Между тем кроме любви и работы была еще учеба. В университете у меня последний курс, на носу выпускные экзамены. И снова в промежутках между выступлениями долгие занятия в библиотеке допоздна. Экзамены я все-таки сдала, а вот с дипломной работой получилось так. Пришла к моему руководителю диплома – профессору, преподавателю по психологии личности, он был грузин, фамилию не помню, чтобы посоветоваться: «Тему диплома выбрала «Взаимоотношения актера и зрителя», но я много езжу, выступаю – что делать?» Кстати, меня часто спрашивали, почему я выбрала именно такую тему диплома, почему «Взаимоотношения не певца со зрителем, а именно актера»? Я всегда отвечала: потому что певец это тоже актер, он тоже играет своими песнями роль.
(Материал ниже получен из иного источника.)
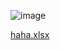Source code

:![image](https://github.com/rodelcdavid/aaaaaaaa/assets/61402077/87b80fca-515b-4c00-b1b6-ce3968316fd4)

[haha.xlsx](https://github.com/rodelcdavid/aaaaaaaa/files/12329504/haha.xlsx)
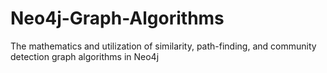 # Neo4j-Graph-Algorithms
The mathematics and utilization of similarity, path-finding, and community detection graph algorithms in Neo4j
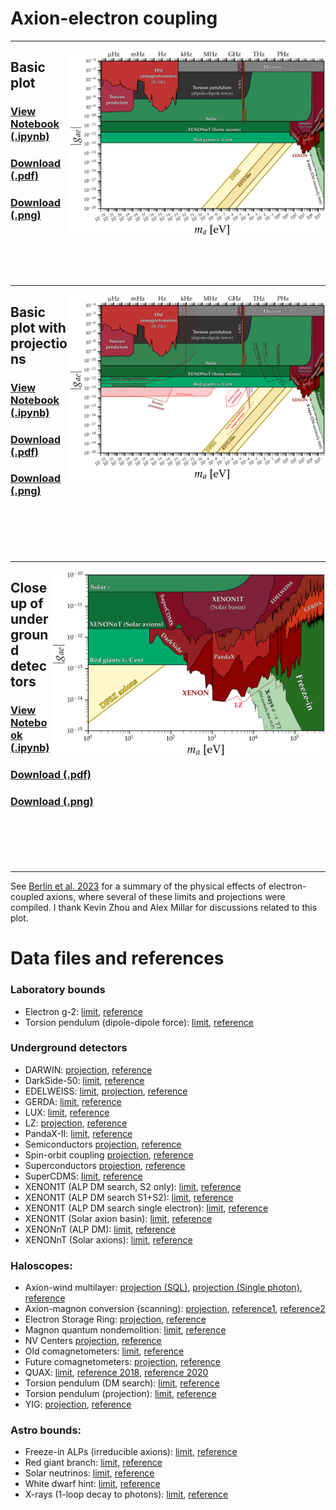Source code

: # Axion-electron coupling
---
[<img align="right" height="300" src="../plots/plots_png/AxionElectron.png">](https://github.com/cajohare/AxionLimits/raw/master/plots/plots_png/AxionElectron.png)
## Basic plot
### [View Notebook (.ipynb)](https://github.com/cajohare/AxionLimits/blob/master/AxionElectron.ipynb)
### [Download (.pdf)](https://github.com/cajohare/AxionLimits/raw/master/plots/AxionElectron.pdf)
### [Download (.png)](https://github.com/cajohare/AxionLimits/raw/master/plots/plots_png/AxionElectron.png)
### &nbsp;
### &nbsp;
---
[<img align="right" height="300" src="../plots/plots_png/AxionElectron_with_Projections.png">](https://github.com/cajohare/AxionLimits/raw/master/plots/plots_png/AxionElectron_with_Projections.png)
## Basic plot with projections
### [View Notebook (.ipynb)](https://github.com/cajohare/AxionLimits/blob/master/AxionElectron.ipynb)
### [Download (.pdf)](https://github.com/cajohare/AxionLimits/raw/master/plots/AxionElectron_with_Projections.pdf)
### [Download (.png)](https://github.com/cajohare/AxionLimits/raw/master/plots/plots_png/AxionElectron_with_Projections.png)
### &nbsp;
### &nbsp;
---
[<img align="right" height="300" src="../plots/plots_png/AxionElectron_UndergroundDetectorsCloseup.png">](https://github.com/cajohare/AxionLimits/raw/master/plots/plots_png/AxionElectron_UndergroundDetectorsCloseup.png)
## Closeup of underground detectors
### [View Notebook (.ipynb)](https://github.com/cajohare/AxionLimits/blob/master/AxionElectron.ipynb)
### [Download (.pdf)](https://github.com/cajohare/AxionLimits/raw/master/plots/AxionElectron_UndergroundDetectorsCloseup.pdf)
### [Download (.png)](https://github.com/cajohare/AxionLimits/raw/master/plots/plots_png/AxionElectron_UndergroundDetectorsCloseup.png)
### &nbsp;
### &nbsp;
---

See [Berlin et al. 2023](https://arxiv.org/abs/2312.11601) for a summary of the physical effects of electron-coupled axions, where several of these limits and projections were compiled. I thank Kevin Zhou and Alex Millar for discussions related to this plot.

# Data files and references

### Laboratory bounds
* Electron g-2: [limit](https://github.com/cajohare/AxionLimits/raw/master/limit_data/AxionElectron/Electron_g-2.txt), [reference](https://link.springer.com/article/10.1140/epjc/s10052-019-7442-8)
* Torsion pendulum (dipole-dipole force): [limit](https://github.com/cajohare/AxionLimits/raw/master/limit_data/AxionElectron/TorsionPendulum-Spin.txt), [reference](https://arxiv.org/abs/1508.02463)

### Underground detectors
* DARWIN: [projection](https://github.com/cajohare/AxionLimits/raw/master/limit_data/AxionElectron/Projections/DARWIN.txt), [reference](https://arxiv.org/abs/1606.07001)
* DarkSide-50: [limit](https://github.com/cajohare/AxionLimits/raw/master/limit_data/AxionElectron/DarkSide.txt), [reference](https://arxiv.org/abs/2207.11968)
* EDELWEISS: [limit](https://github.com/cajohare/AxionLimits/raw/master/limit_data/AxionElectron/EDELWEISS.txt), [projection](https://github.com/cajohare/AxionLimits/raw/master/limit_data/AxionElectron/Projections/EDELWEISS.txt), [reference](https://arxiv.org/abs/1808.02340)
* GERDA: [limit](https://github.com/cajohare/AxionLimits/raw/master/limit_data/AxionElectron/GERDA.txt), [reference](https://arxiv.org/abs/2005.14184)
* LUX: [limit](https://github.com/cajohare/AxionLimits/raw/master/limit_data/AxionElectron/LUX.txt), [reference](https://arxiv.org/abs/1704.02297)
* LZ: [projection](https://github.com/cajohare/AxionLimits/raw/master/limit_data/AxionElectron/Projections/LZ.txt), [reference](https://arxiv.org/abs/2102.11740)
* PandaX-II: [limit](https://github.com/cajohare/AxionLimits/raw/master/limit_data/AxionElectron/PandaX.txt), [reference](https://arxiv.org/abs/1707.07921)
* Semiconductors [projection](https://github.com/cajohare/AxionLimits/raw/master/limit_data/AxionElectron/Projections/Semiconductors.txt), [reference](https://arxiv.org/abs/1608.01994)
* Spin-orbit coupling [projection](https://github.com/cajohare/AxionLimits/raw/master/limit_data/AxionElectron/Projections/SpinOrbitCoupling.txt), [reference](https://arxiv.org/abs/2202.11716)
* Superconductors [projection](https://github.com/cajohare/AxionLimits/raw/master/limit_data/AxionElectron/Projections/Superconductors.txt), [reference](https://arxiv.org/abs/1604.06800)
* SuperCDMS: [limit](https://github.com/cajohare/AxionLimits/raw/master/limit_data/AxionElectron/SuperCDMS.txt), [reference](https://arxiv.org/abs/1911.11905)
* XENON1T (ALP DM search, S2 only): [limit](https://github.com/cajohare/AxionLimits/raw/master/limit_data/AxionElectron/XENON1T_DM_S2.txt), [reference](https://arxiv.org/abs/1907.11485)
* XENON1T (ALP DM search S1+S2): [limit](https://github.com/cajohare/AxionLimits/raw/master/limit_data/AxionElectron/XENON1T_DM_S1S2.txt), [reference](https://arxiv.org/abs/2006.09721)
* XENON1T (ALP DM search single electron): [limit](https://github.com/cajohare/AxionLimits/raw/master/limit_data/AxionElectron/XENON1T_DM_SE.txt), [reference](https://arxiv.org/abs/2112.12116)
* XENON1T (Solar axion basin): [limit](https://github.com/cajohare/AxionLimits/raw/master/limit_data/AxionElectron/XENON1T_S2_SolarAxionBasin.txt), [reference](https://arxiv.org/abs/2006.12431)
* XENONnT (ALP DM): [limit](https://github.com/cajohare/AxionLimits/raw/master/limit_data/AxionElectron/XENONnT.txt), [reference](https://arxiv.org/abs/2207.11330)
* XENONnT (Solar axions): [limit](https://github.com/cajohare/AxionLimits/raw/master/limit_data/AxionElectron/XENONnT_Solar.txt), [reference](https://arxiv.org/abs/2207.11330)


### Haloscopes:
* Axion-wind multilayer:  [projection (SQL)](https://github.com/cajohare/AxionLimits/raw/master/limit_data/AxionElectron/Projections/AxionWindMultilayer.txt), [projection (Single photon)](https://github.com/cajohare/AxionLimits/raw/master/limit_data/AxionElectron/Projections/AxionWindMultilayer_SinglePhoton.txt),  [reference](https://arxiv.org/abs/2312.11601)
* Axion-magnon conversion (scanning):  [projection](https://github.com/cajohare/AxionLimits/raw/master/limit_data/AxionElectron/Projections/MagnonScan.txt),  [reference1](https://arxiv.org/abs/2005.10256),  [reference2](https://arxiv.org/abs/2001.10666)
* Electron Storage Ring: [projection](https://github.com/cajohare/AxionLimits/raw/master/limit_data/AxionElectron/Projections/ElectronStorageRing.txt),  [reference](https://arxiv.org/abs/2211.08439)
* Magnon quantum nondemolition:  [limit](https://github.com/cajohare/AxionLimits/raw/master/limit_data/AxionElectron/Magnons.txt),  [reference](https://arxiv.org/abs/2102.08764)
* NV Centers [projection](https://github.com/cajohare/AxionLimits/raw/master/limit_data/AxionElectron/Projections/NVCenters.txt), [reference](https://arxiv.org/abs/2302.12756)
* Old comagnetometers:  [limit](https://github.com/cajohare/AxionLimits/raw/master/limit_data/AxionElectron/OldComagnetometers.txt),  [reference](https://arxiv.org/abs/1907.03767)
* Future comagnetometers:  [projection](https://github.com/cajohare/AxionLimits/raw/master/limit_data/AxionElectron/Projections/FutureComagnetometers.txt),  [reference](https://arxiv.org/abs/1907.03767)
* QUAX:  [limit](https://github.com/cajohare/AxionLimits/raw/master/limit_data/AxionElectron/QUAX.txt),  [reference 2018](https://arxiv.org/abs/1806.00310), [reference 2020](https://arxiv.org/abs/2001.08940)
* Torsion pendulum (DM search):  [limit](https://github.com/cajohare/AxionLimits/raw/master/limit_data/AxionElectron/TorsionPendulum-DM.txt),  [reference](https://arxiv.org/abs/1902.04246)
* Torsion pendulum (projection):  [limit](https://github.com/cajohare/AxionLimits/raw/master/limit_data/AxionElectron/Projections/TorsionPendulum-DM.txt),  [reference](https://arxiv.org/abs/1709.07852)
* YIG:  [projection](https://github.com/cajohare/AxionLimits/raw/master/limit_data/AxionElectron/Projections/YIG.txt),  [reference](https://arxiv.org/abs/2001.10666)


### Astro bounds:
* Freeze-in ALPs (irreducible axions): [limit](https://github.com/cajohare/AxionLimits/raw/master/limit_data/AxionElectron/IrreducibleFreezeIn.txt), [reference](https://arxiv.org/abs/2209.06216)
* Red giant branch: [limit](https://github.com/cajohare/AxionLimits/raw/master/limit_data/AxionElectron/RedGiants.txt), [reference](https://arxiv.org/abs/2007.03694)
* Solar neutrinos: [limit](https://github.com/cajohare/AxionLimits/raw/master/limit_data/AxionElectron/SolarNu.txt), [reference](https://arxiv.org/abs/0807.2926)
* White dwarf hint: [limit](https://github.com/cajohare/AxionLimits/raw/master/limit_data/AxionElectron/WDhint.txt), [reference](https://arxiv.org/abs/1708.02111)
* X-rays (1-loop decay to photons): [limit](https://github.com/cajohare/AxionLimits/raw/master/limit_data/AxionElectron/Xray_1loop.txt), [reference](https://arxiv.org/abs/2202.08858)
И вот мой руководитель посмотрел на меня и говорит: «Я имел счастье случайно побывать на вашем концерте, вы свой диплом уже сдали, я напишу вам отметку о сдаче диплома автоматом». На этом мои отношения с университетом закончились, я не проходила никакой практики, ничего больше не сдавала. В итоге я получила лишь справку о том, что прослушала шесть курсов, она хранится в деканате философского факультета.